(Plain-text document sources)
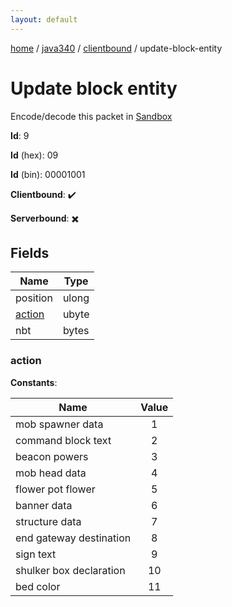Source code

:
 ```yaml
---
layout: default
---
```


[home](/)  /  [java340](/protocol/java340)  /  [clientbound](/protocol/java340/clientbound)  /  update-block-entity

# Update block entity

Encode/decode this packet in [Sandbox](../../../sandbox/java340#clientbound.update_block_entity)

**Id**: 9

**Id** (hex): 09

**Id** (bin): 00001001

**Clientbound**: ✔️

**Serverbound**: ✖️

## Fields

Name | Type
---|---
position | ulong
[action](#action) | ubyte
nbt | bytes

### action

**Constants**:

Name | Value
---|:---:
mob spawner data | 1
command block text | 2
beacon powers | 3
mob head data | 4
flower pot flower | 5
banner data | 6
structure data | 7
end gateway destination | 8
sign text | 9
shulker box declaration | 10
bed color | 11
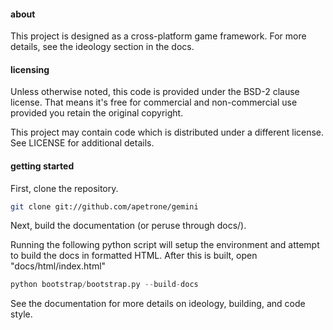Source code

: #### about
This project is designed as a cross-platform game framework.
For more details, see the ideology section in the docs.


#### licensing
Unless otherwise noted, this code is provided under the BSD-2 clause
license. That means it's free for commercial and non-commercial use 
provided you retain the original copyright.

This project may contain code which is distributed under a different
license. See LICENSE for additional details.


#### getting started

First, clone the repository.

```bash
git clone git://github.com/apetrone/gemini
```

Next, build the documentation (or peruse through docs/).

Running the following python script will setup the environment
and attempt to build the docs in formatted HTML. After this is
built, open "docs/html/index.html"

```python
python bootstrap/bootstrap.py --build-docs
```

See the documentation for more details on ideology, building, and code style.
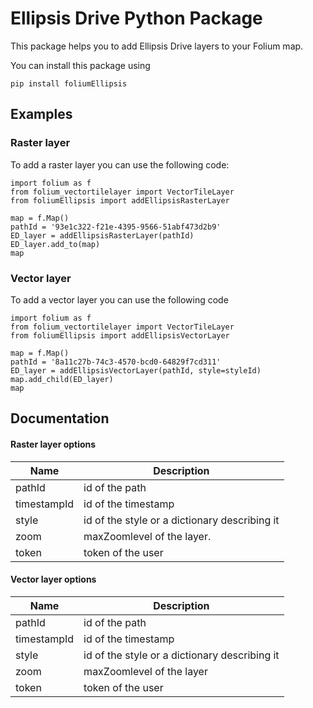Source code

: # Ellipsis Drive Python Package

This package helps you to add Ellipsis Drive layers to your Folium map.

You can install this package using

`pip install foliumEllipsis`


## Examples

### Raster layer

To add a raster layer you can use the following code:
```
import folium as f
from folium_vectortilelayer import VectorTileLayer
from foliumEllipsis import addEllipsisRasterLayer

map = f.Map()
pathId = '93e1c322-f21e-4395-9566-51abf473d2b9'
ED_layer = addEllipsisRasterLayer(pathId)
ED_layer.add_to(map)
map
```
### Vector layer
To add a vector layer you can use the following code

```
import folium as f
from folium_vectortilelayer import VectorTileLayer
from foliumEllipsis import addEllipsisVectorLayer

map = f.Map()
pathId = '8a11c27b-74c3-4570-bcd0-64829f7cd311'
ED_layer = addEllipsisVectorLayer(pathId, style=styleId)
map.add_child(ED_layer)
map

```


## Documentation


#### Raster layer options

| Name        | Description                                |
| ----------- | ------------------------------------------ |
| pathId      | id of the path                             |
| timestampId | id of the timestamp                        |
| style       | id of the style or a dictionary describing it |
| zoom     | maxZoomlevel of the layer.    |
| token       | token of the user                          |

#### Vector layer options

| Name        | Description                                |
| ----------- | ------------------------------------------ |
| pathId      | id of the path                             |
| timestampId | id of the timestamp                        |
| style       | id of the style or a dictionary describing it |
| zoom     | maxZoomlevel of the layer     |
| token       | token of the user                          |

» **Work order**
The exact lines from the beginning of the data through the one that contains "shulker box declaration | 10" must be given again, both ends included, and pictures must be left out.

» **Answer section**
Source code

:
 ```yaml
---
layout: default
---
```


[home](/)  /  [java340](/protocol/java340)  /  [clientbound](/protocol/java340/clientbound)  /  update-block-entity

# Update block entity

Encode/decode this packet in [Sandbox](../../../sandbox/java340#clientbound.update_block_entity)

**Id**: 9

**Id** (hex): 09

**Id** (bin): 00001001

**Clientbound**: ✔️

**Serverbound**: ✖️

## Fields

Name | Type
---|---
position | ulong
[action](#action) | ubyte
nbt | bytes

### action

**Constants**:

Name | Value
---|:---:
mob spawner data | 1
command block text | 2
beacon powers | 3
mob head data | 4
flower pot flower | 5
banner data | 6
structure data | 7
end gateway destination | 8
sign text | 9
shulker box declaration | 10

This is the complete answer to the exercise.